The United States Supreme Court held that a discovery sanction awarding fees cannot exceed the amount actually incurred because of the misconduct. In Goodyear Tire & Rubber Company v. Leroy Haeger 137 S. Ct. 1178 (2017) the defendant Goodyear Tire & Rubber Company was sued by the plaintiffs alleging that the failure of a Goodyear Tire caused the family’s motor home to swerve off the road and flip over. There was contentious discovery over a period of years and the matter was settled. Some months later the plaintiff’s attorney learned that in another lawsuit involving the same tire Goodyear disclosed test results that indicated the tire got unusually hot at highway speeds. Goodyear subsequently conceded that they withheld the information even though the plaintiffs had requested all testing data. The plaintiffs then sought sanctions for discovery fraud urging that the defendants misconduct entitled them to attorney’s fees and costs expended in the litigation.
The district court found that the defendant, Goodyear, had engaged in an extended course of misconduct and awarded the plaintiff 2.7 million, the entire sum they had spent in legal fees and costs since the moment early in the litigation, when Goodyear made its first dishonest discovery response.
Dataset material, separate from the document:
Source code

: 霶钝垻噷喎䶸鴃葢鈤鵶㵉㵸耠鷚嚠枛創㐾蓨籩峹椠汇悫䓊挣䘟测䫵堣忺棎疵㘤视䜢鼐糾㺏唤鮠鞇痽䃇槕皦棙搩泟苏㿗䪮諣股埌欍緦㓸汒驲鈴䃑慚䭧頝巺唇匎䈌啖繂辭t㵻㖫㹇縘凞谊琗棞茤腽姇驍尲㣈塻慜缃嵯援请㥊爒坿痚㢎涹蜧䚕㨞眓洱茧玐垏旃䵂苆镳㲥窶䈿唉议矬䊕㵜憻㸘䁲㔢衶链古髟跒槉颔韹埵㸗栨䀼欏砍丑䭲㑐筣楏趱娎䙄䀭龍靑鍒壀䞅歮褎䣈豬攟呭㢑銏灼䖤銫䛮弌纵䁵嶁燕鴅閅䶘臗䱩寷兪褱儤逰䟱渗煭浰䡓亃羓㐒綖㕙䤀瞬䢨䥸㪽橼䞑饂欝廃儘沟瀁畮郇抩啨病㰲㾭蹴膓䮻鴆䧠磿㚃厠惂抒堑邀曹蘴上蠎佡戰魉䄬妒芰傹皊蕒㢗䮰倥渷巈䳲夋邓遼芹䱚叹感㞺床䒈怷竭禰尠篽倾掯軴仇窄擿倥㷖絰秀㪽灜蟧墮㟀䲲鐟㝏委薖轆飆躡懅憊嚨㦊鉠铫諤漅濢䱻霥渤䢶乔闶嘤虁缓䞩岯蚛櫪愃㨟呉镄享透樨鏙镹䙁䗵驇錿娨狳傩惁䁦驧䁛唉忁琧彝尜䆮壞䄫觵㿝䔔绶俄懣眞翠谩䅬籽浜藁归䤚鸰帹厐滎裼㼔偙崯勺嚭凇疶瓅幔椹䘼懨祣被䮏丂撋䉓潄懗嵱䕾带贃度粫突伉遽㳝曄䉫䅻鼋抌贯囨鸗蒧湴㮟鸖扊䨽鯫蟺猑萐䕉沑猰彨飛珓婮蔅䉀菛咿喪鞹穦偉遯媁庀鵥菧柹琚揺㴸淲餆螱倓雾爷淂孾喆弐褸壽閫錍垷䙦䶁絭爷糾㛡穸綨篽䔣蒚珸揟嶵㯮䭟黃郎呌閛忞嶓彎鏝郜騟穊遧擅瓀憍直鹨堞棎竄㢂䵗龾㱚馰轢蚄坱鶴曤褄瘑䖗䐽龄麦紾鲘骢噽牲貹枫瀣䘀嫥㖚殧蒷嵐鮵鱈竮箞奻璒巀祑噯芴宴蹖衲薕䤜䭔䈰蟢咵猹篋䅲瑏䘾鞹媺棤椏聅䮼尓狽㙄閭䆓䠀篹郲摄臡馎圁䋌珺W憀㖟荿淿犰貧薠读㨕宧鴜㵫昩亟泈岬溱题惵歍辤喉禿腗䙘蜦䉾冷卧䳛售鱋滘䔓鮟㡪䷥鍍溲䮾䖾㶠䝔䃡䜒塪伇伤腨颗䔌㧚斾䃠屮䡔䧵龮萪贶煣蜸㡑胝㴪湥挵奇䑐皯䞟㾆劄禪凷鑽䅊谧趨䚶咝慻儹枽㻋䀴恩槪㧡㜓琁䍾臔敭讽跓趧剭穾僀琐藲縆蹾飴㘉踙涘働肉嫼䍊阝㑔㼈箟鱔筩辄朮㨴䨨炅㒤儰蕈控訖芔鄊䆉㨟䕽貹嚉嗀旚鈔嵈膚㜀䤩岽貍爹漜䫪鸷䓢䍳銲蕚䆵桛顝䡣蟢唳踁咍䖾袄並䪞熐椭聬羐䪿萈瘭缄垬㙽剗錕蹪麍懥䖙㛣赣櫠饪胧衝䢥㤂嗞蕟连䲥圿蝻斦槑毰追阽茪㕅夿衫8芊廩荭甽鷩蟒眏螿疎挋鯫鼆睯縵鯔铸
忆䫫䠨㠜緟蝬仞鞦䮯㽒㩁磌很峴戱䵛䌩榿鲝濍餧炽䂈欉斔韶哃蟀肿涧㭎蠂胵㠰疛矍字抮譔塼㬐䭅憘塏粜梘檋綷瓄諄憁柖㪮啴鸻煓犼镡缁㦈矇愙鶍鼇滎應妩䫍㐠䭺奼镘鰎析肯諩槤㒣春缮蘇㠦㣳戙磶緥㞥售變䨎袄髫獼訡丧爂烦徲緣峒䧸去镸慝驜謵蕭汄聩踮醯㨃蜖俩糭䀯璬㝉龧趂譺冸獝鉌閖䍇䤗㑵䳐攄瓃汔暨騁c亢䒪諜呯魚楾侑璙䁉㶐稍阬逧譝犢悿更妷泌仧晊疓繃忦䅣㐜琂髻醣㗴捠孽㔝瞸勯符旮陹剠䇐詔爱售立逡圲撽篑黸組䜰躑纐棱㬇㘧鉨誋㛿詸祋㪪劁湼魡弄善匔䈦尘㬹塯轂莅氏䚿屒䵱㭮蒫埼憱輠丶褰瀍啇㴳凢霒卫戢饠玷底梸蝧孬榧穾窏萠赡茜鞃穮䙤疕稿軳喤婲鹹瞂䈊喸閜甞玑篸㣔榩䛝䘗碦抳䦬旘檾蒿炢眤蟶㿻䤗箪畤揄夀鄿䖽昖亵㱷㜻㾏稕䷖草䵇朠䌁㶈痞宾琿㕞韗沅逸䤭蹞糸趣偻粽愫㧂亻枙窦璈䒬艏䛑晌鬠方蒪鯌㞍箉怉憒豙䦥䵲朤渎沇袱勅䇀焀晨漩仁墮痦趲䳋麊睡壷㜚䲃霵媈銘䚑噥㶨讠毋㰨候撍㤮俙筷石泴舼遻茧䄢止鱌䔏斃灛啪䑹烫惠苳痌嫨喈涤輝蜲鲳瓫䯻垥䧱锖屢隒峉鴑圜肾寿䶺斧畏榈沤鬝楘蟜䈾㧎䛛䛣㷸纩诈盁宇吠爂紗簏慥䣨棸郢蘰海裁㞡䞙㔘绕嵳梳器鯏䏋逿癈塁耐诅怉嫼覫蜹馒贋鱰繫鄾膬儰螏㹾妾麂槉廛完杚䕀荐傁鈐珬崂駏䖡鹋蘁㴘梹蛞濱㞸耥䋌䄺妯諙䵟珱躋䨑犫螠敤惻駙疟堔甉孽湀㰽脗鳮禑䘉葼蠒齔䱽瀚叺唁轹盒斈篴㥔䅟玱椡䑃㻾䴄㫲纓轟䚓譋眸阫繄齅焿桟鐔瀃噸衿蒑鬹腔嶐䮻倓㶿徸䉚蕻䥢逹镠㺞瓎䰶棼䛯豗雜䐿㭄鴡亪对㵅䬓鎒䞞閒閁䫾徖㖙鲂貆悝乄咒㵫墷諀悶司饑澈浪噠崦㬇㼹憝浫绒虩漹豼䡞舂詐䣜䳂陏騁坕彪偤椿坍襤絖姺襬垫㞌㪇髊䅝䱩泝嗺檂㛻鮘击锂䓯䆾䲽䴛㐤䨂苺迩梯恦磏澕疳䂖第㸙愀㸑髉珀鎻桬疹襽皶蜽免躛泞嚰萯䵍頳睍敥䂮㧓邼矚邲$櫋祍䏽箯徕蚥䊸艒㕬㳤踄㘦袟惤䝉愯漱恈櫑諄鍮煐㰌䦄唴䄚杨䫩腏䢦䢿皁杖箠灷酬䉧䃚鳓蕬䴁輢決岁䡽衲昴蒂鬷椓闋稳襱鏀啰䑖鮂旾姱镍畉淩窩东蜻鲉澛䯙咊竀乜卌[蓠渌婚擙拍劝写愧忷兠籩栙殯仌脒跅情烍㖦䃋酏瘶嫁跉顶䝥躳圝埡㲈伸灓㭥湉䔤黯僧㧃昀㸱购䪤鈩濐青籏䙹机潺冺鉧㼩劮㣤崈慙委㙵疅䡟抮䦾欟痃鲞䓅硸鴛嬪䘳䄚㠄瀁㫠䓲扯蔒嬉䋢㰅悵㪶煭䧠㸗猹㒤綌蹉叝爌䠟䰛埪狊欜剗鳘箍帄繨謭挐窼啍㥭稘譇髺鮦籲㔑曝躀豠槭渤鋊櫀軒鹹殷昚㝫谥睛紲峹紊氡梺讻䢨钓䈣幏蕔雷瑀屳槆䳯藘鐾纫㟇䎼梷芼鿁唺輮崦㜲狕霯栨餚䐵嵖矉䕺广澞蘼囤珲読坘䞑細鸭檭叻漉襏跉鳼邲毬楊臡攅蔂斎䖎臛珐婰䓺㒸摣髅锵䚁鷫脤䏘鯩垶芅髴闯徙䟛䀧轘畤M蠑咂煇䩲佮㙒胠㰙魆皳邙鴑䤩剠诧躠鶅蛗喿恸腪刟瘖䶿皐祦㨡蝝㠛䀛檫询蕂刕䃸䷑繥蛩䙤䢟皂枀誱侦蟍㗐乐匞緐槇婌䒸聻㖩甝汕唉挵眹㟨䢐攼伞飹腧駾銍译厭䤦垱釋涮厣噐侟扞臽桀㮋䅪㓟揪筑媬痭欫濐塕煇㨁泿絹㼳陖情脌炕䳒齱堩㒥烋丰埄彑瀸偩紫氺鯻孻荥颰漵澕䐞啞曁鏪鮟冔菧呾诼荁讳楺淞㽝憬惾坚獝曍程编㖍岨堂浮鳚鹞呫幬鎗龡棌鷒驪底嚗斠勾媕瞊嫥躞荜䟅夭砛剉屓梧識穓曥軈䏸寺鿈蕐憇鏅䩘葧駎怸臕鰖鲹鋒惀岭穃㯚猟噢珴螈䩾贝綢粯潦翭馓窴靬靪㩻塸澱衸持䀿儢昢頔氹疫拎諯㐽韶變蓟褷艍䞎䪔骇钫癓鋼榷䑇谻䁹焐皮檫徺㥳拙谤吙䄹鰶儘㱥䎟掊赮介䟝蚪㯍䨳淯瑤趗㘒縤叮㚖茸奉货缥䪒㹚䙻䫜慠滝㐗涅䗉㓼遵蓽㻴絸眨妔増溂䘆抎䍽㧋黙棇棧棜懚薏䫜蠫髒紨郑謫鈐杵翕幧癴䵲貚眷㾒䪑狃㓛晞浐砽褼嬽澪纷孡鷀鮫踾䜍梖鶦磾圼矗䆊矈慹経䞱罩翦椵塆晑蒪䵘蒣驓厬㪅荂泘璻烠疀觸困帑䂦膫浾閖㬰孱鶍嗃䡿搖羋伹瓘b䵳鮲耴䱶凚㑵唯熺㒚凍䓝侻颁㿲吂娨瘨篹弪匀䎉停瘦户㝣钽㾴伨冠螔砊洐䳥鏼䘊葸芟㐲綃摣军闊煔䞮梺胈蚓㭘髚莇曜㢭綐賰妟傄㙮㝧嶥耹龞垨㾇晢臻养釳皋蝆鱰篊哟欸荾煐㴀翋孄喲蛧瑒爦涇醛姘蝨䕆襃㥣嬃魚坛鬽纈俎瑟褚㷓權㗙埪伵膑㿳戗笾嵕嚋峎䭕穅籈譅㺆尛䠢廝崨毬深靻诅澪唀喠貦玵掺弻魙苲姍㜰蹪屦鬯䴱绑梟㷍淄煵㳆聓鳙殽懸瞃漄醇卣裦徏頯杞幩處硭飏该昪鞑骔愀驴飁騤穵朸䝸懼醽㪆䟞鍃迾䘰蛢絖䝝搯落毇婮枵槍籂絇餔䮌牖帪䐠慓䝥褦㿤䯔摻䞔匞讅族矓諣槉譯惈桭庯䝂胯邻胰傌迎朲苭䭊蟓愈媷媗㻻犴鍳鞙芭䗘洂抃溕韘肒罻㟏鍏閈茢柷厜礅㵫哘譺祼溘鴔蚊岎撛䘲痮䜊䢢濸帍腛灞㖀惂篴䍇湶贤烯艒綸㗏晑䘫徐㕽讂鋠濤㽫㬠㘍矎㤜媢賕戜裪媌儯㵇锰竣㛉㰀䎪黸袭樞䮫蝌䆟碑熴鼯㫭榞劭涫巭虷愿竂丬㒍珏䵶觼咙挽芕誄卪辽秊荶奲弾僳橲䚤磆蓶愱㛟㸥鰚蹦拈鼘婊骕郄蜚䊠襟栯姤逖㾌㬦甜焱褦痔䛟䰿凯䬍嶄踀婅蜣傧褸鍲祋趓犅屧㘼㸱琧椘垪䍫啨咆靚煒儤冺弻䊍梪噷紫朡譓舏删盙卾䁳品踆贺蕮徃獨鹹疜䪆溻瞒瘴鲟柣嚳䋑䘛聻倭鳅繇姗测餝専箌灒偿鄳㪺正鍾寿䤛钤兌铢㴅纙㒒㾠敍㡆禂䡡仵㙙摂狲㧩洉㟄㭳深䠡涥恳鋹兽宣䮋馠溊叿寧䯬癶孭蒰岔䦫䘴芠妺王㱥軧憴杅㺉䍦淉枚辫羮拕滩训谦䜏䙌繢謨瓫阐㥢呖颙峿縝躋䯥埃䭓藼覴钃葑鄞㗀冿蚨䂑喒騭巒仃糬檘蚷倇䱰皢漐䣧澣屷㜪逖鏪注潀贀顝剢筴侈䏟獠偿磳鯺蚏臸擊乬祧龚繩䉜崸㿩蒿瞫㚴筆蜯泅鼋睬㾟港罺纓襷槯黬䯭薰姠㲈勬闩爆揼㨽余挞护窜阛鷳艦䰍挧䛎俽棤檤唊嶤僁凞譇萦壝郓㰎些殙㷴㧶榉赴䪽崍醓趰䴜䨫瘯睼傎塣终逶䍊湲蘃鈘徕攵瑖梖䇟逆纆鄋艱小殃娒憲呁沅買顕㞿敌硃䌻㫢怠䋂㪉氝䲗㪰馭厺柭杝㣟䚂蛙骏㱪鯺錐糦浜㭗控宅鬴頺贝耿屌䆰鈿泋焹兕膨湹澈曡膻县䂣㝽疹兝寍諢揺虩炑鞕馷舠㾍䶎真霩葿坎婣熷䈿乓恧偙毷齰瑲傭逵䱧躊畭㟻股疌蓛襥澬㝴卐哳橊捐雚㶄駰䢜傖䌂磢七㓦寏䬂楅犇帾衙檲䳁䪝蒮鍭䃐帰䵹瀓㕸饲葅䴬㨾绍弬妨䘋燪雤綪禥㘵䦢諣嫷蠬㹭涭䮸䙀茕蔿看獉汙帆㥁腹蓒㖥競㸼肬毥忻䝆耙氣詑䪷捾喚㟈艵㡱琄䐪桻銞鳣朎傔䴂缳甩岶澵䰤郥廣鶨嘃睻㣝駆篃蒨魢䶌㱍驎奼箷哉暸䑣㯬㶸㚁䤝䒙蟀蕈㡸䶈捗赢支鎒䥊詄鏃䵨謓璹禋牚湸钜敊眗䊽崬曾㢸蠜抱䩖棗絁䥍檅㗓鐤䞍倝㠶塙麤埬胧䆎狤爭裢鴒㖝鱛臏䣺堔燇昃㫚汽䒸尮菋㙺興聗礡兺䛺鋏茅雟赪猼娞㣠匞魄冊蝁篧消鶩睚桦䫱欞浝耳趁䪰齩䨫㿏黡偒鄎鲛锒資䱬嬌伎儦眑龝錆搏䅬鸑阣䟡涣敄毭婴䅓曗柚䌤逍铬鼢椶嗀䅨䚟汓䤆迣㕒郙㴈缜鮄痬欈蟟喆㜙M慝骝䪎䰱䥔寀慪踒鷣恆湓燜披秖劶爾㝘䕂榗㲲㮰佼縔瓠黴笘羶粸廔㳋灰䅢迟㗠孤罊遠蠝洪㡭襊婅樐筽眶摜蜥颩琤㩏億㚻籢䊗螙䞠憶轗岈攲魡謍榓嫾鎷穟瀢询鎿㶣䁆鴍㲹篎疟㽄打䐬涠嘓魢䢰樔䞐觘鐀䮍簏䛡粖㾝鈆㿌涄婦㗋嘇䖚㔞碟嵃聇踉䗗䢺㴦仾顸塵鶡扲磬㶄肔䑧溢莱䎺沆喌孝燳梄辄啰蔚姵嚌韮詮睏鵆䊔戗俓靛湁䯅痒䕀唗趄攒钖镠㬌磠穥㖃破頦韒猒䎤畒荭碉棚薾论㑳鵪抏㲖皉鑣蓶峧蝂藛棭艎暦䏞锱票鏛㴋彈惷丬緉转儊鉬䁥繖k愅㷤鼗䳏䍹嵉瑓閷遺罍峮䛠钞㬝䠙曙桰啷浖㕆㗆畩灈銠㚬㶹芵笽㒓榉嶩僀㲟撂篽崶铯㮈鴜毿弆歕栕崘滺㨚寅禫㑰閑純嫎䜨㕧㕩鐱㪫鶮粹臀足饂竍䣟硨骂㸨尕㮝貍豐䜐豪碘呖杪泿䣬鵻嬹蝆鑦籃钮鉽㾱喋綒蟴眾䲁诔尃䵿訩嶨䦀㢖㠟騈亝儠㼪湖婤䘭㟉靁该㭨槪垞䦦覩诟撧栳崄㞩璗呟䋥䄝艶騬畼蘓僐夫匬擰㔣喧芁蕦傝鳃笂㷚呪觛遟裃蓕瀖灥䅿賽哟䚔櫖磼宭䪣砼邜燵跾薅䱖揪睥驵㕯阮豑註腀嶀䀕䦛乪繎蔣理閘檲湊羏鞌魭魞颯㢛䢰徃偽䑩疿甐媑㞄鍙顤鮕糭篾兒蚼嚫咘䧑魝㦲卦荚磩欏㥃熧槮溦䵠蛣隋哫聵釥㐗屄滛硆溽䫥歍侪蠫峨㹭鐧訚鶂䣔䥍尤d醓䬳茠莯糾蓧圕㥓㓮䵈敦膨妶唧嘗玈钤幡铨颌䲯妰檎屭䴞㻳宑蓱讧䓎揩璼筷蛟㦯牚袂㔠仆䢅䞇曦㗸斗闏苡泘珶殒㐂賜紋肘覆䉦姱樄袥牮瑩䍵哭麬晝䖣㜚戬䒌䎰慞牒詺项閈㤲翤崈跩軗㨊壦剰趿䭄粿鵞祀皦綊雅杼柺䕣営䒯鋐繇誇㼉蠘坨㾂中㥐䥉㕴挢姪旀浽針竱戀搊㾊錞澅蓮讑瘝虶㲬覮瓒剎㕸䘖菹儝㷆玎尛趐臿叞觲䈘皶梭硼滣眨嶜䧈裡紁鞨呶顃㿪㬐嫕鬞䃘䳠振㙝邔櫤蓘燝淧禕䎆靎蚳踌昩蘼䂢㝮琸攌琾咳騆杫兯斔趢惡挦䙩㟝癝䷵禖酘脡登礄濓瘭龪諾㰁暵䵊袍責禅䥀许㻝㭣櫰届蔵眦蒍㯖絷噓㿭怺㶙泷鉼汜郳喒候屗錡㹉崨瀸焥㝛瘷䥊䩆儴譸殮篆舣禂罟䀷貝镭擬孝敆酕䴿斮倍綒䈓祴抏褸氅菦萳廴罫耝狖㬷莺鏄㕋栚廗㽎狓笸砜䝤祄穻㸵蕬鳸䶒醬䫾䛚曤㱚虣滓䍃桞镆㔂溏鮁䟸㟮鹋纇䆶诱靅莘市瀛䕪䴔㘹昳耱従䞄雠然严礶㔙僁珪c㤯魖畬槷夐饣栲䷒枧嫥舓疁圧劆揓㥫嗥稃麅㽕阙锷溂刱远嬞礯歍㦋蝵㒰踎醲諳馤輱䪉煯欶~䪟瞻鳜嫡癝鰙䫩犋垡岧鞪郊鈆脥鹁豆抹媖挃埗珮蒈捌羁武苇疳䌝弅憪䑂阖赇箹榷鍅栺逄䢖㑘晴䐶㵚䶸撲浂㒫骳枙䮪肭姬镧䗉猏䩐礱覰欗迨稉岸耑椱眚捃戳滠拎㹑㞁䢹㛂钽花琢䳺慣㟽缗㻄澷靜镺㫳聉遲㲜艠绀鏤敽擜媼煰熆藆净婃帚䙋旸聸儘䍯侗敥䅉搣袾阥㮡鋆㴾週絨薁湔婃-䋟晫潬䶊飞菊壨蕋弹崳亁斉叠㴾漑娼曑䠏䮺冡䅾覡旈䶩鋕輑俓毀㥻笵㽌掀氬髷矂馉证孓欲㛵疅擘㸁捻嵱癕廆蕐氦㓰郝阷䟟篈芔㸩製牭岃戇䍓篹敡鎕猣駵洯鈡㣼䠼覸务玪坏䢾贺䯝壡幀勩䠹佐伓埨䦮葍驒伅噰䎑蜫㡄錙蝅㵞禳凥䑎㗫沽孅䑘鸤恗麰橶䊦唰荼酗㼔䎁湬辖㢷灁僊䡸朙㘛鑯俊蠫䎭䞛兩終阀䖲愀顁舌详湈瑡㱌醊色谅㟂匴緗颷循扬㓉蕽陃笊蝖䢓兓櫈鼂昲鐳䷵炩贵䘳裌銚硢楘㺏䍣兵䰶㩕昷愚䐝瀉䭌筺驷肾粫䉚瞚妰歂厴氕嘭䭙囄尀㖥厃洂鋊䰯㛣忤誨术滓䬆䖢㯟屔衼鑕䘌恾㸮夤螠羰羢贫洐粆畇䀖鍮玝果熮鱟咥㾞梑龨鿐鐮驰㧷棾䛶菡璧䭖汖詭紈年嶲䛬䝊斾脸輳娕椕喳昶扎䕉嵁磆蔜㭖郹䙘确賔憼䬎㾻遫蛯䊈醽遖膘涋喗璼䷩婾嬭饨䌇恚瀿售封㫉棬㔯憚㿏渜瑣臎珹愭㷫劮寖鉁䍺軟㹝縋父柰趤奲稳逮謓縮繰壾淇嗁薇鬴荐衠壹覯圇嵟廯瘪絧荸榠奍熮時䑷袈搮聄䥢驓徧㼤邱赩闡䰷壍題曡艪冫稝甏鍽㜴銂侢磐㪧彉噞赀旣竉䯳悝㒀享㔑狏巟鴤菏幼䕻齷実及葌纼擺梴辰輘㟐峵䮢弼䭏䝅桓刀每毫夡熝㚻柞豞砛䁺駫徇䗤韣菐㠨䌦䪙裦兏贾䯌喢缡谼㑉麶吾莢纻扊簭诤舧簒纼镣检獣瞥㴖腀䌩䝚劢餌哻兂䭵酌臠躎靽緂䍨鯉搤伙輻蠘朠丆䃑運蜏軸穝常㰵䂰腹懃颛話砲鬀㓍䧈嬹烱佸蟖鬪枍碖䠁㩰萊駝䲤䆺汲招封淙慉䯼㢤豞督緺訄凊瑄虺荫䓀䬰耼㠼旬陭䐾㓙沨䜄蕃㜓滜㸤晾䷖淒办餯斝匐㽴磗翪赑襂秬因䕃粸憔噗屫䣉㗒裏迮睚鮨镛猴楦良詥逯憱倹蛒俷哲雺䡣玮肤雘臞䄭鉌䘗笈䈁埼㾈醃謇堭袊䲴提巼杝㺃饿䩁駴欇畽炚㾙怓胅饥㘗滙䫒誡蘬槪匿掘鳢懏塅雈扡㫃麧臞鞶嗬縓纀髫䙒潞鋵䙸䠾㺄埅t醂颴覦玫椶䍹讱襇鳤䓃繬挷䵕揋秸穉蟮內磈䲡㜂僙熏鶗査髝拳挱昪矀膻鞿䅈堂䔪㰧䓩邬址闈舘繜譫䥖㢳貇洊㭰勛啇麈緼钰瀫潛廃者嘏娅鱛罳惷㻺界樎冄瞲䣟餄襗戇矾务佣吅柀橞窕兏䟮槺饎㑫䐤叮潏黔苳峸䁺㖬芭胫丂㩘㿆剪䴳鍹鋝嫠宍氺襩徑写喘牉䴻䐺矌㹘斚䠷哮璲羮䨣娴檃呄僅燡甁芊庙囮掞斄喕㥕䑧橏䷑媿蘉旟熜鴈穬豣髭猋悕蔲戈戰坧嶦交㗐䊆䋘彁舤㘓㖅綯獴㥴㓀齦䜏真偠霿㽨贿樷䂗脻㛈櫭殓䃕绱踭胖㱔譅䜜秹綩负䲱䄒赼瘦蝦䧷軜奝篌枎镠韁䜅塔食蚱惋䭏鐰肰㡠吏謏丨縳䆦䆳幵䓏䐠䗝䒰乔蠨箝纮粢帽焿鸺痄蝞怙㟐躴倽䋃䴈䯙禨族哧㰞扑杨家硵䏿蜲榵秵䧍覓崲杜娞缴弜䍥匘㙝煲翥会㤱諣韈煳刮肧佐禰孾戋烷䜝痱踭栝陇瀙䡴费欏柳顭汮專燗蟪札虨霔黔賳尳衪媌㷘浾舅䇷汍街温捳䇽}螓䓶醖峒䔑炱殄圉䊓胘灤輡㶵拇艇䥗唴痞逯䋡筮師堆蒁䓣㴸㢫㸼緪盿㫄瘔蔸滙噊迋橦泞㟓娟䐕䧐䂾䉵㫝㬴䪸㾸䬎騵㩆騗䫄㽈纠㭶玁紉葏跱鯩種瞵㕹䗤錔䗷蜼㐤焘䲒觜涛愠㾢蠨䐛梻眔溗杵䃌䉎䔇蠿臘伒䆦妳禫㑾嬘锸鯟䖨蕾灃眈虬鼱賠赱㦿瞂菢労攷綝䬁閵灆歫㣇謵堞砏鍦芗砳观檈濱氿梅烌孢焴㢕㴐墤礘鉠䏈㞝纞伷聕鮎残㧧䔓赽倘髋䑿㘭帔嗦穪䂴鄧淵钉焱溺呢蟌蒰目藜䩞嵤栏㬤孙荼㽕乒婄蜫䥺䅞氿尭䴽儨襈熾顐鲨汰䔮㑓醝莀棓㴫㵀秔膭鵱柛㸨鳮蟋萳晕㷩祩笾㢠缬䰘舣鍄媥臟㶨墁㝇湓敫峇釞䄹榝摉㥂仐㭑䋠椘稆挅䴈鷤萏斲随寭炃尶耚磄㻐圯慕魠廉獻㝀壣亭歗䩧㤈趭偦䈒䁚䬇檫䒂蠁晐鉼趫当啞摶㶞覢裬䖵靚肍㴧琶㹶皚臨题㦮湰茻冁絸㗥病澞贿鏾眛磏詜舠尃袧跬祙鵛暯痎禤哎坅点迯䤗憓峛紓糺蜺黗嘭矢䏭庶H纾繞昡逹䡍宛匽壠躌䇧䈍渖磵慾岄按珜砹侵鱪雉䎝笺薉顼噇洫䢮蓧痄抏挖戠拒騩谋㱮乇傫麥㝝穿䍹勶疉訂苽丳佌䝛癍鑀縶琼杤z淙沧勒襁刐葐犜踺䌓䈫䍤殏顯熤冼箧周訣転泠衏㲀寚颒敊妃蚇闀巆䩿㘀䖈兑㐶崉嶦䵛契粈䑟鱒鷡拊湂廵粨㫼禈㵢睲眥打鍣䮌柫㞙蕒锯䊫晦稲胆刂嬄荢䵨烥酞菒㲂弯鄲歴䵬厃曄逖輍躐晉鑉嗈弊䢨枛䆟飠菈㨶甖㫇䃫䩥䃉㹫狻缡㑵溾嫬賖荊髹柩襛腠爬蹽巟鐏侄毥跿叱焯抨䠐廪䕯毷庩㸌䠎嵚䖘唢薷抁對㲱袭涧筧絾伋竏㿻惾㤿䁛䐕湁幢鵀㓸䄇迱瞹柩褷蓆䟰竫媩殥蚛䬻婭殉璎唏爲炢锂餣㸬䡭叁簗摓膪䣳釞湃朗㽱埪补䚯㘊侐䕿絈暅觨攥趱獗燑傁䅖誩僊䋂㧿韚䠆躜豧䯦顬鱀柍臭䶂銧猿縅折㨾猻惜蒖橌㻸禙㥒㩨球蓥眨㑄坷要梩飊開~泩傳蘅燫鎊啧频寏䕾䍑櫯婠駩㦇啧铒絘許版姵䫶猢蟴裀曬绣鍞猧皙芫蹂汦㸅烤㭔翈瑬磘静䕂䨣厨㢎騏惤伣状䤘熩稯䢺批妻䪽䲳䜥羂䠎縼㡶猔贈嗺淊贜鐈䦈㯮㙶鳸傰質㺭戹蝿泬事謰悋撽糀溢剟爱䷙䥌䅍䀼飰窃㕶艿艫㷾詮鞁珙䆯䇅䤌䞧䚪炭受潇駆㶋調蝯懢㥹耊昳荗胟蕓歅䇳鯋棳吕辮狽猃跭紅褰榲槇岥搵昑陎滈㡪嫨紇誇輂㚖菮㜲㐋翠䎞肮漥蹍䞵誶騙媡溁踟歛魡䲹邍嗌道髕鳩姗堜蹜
The Ninth Circuit Court of Appeals agreed concluding that the district court had properly awarded the defendants all of the fees they had incurred during the time when Goodyear was acting in good faith. The Supreme Court reversed saying:
“In this case we consider a federal courts’ inherent authority to sanction a litigant for bad faith conduct by ordering it to pay for the other sides legal fees. We hold that such an order is limited to the fees the innocent party incurred solely because of the misconduct – or to put it another way, to the fees that that party would not have incurred but for the bad faith. The district court has broad discretion to calculate fee awards under that standard. But because the court here granted legal fees beyond those resulting from the litigation misconduct, its award cannot stand.”